__DATASET RECORDS__.
═══

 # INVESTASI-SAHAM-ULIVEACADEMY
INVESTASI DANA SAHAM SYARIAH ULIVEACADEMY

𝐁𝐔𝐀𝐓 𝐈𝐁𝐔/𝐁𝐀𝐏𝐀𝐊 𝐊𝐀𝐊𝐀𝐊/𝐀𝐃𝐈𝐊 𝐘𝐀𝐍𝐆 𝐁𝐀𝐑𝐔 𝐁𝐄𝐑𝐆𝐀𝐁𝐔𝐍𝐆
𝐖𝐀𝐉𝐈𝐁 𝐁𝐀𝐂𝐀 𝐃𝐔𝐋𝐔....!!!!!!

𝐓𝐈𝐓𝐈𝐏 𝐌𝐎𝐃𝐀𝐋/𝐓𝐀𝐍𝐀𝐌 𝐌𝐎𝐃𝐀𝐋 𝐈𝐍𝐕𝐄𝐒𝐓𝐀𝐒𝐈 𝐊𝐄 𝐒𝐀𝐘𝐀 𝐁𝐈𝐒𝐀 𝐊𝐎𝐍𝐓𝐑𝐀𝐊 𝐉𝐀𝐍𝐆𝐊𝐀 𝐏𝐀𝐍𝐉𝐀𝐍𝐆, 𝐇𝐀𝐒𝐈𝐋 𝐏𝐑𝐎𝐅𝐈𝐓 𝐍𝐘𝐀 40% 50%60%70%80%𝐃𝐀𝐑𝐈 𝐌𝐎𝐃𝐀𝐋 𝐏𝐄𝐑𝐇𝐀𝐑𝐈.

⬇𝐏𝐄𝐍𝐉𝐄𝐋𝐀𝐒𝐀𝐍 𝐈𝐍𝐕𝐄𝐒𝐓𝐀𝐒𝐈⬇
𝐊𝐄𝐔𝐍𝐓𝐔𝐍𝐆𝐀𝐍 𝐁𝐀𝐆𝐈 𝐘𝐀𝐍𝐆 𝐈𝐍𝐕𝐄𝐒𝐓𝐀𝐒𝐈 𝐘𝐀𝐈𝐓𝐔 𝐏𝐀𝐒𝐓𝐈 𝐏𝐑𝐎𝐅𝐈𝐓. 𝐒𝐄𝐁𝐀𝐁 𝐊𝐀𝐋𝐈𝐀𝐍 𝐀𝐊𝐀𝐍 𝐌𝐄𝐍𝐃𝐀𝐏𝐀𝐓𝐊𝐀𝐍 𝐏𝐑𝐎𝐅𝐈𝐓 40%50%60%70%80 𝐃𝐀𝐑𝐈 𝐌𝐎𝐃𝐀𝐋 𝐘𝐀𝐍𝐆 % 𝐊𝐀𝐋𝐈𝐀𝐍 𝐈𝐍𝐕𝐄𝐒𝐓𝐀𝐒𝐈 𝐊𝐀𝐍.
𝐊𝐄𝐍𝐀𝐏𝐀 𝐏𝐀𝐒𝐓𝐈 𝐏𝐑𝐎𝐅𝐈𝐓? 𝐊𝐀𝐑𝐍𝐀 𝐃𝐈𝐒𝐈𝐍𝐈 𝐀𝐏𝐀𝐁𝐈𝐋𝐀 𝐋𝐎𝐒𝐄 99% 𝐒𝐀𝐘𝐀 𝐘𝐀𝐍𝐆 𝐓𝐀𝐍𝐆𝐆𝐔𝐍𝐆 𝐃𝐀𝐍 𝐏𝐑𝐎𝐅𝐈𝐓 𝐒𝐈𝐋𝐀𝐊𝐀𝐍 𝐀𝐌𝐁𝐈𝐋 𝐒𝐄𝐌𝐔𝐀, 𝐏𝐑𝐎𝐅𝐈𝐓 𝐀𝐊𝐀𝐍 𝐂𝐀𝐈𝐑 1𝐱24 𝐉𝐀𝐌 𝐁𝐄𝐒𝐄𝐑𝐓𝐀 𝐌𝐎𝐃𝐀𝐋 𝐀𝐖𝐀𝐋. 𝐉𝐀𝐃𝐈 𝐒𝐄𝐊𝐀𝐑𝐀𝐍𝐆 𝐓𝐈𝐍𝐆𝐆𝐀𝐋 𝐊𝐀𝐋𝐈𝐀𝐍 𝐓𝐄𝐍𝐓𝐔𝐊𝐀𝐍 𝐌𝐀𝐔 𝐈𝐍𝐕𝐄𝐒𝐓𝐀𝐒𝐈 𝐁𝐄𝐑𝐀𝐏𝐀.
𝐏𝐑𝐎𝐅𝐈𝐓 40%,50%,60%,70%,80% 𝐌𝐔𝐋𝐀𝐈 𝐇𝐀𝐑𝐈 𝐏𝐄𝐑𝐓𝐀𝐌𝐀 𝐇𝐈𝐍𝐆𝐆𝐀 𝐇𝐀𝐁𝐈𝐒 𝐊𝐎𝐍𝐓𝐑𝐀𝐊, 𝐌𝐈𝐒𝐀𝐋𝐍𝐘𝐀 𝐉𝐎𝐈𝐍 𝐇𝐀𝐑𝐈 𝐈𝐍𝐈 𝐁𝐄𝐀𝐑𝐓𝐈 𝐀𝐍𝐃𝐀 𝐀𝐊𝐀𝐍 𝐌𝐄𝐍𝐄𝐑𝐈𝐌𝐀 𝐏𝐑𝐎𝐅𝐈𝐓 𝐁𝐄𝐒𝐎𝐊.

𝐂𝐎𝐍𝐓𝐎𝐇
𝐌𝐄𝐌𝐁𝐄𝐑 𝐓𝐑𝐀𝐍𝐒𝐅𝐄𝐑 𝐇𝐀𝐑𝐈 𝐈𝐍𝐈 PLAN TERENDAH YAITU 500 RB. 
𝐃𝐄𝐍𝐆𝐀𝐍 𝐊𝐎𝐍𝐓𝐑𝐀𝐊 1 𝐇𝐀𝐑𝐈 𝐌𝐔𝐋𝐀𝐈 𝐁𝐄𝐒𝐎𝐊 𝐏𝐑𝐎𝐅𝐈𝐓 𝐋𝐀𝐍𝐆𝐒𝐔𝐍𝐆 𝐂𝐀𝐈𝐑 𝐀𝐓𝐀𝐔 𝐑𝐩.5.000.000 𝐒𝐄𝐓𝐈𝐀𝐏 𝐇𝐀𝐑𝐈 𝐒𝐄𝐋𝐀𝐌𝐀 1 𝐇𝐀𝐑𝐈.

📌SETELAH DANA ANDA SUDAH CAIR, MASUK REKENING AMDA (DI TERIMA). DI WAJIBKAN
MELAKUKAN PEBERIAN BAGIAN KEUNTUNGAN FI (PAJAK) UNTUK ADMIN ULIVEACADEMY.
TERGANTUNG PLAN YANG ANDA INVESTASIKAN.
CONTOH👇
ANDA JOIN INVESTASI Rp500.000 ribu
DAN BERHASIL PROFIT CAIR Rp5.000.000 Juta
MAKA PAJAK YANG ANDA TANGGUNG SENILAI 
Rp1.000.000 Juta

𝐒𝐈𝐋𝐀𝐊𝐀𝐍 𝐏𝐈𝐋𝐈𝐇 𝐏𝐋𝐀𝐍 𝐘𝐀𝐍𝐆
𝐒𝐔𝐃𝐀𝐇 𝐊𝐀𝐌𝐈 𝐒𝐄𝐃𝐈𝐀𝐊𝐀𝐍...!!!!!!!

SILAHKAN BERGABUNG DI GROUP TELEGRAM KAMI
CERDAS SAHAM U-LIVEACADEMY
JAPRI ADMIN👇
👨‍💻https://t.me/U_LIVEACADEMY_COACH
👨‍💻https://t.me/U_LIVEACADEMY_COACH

═══

__EXERCISE AIM__. Would you please copy exactly the part of the entries above that begins at the line containing "𝐊𝐄𝐍𝐀𝐏𝐀 𝐏𝐀𝐒𝐓𝐈 𝐏𝐑𝐎𝐅𝐈𝐓?" and ends at the line containing "TERIMA). DI WAJIBKAN", both lines included?

__WRITTEN SOLUTION__.
𝐊𝐄𝐍𝐀𝐏𝐀 𝐏𝐀𝐒𝐓𝐈 𝐏𝐑𝐎𝐅𝐈𝐓? 𝐊𝐀𝐑𝐍𝐀 𝐃𝐈𝐒𝐈𝐍𝐈 𝐀𝐏𝐀𝐁𝐈𝐋𝐀 𝐋𝐎𝐒𝐄 99% 𝐒𝐀𝐘𝐀 𝐘𝐀𝐍𝐆 𝐓𝐀𝐍𝐆𝐆𝐔𝐍𝐆 𝐃𝐀𝐍 𝐏𝐑𝐎𝐅𝐈𝐓 𝐒𝐈𝐋𝐀𝐊𝐀𝐍 𝐀𝐌𝐁𝐈𝐋 𝐒𝐄𝐌𝐔𝐀, 𝐏𝐑𝐎𝐅𝐈𝐓 𝐀𝐊𝐀𝐍 𝐂𝐀𝐈𝐑 1𝐱24 𝐉𝐀𝐌 𝐁𝐄𝐒𝐄𝐑𝐓𝐀 𝐌𝐎𝐃𝐀𝐋 𝐀𝐖𝐀𝐋. 𝐉𝐀𝐃𝐈 𝐒𝐄𝐊𝐀𝐑𝐀𝐍𝐆 𝐓𝐈𝐍𝐆𝐆𝐀𝐋 𝐊𝐀𝐋𝐈𝐀𝐍 𝐓𝐄𝐍𝐓𝐔𝐊𝐀𝐍 𝐌𝐀𝐔 𝐈𝐍𝐕𝐄𝐒𝐓𝐀𝐒𝐈 𝐁𝐄𝐑𝐀𝐏𝐀.
𝐏𝐑𝐎𝐅𝐈𝐓 40%,50%,60%,70%,80% 𝐌𝐔𝐋𝐀𝐈 𝐇𝐀𝐑𝐈 𝐏𝐄𝐑𝐓𝐀𝐌𝐀 𝐇𝐈𝐍𝐆𝐆𝐀 𝐇𝐀𝐁𝐈𝐒 𝐊𝐎𝐍𝐓𝐑𝐀𝐊, 𝐌𝐈𝐒𝐀𝐋𝐍𝐘𝐀 𝐉𝐎𝐈𝐍 𝐇𝐀𝐑𝐈 𝐈𝐍𝐈 𝐁𝐄𝐀𝐑𝐓𝐈 𝐀𝐍𝐃𝐀 𝐀𝐊𝐀𝐍 𝐌𝐄𝐍𝐄𝐑𝐈𝐌𝐀 𝐏𝐑𝐎𝐅𝐈𝐓 𝐁𝐄𝐒𝐎𝐊.

𝐂𝐎𝐍𝐓𝐎𝐇
𝐌𝐄𝐌𝐁𝐄𝐑 𝐓𝐑𝐀𝐍𝐒𝐅𝐄𝐑 𝐇𝐀𝐑𝐈 𝐈𝐍𝐈 PLAN TERENDAH YAITU 500 RB. 
𝐃𝐄𝐍𝐆𝐀𝐍 𝐊𝐎𝐍𝐓𝐑𝐀𝐊 1 𝐇𝐀𝐑𝐈 𝐌𝐔𝐋𝐀𝐈 𝐁𝐄𝐒𝐎𝐊 𝐏𝐑𝐎𝐅𝐈𝐓 𝐋𝐀𝐍𝐆𝐒𝐔𝐍𝐆 𝐂𝐀𝐈𝐑 𝐀𝐓𝐀𝐔 𝐑𝐩.5.000.000 𝐒𝐄𝐓𝐈𝐀𝐏 𝐇𝐀𝐑𝐈 𝐒𝐄𝐋𝐀𝐌𝐀 1 𝐇𝐀𝐑𝐈.

📌SETELAH DANA ANDA SUDAH CAIR, MASUK REKENING AMDA (DI TERIMA). DI WAJIBKAN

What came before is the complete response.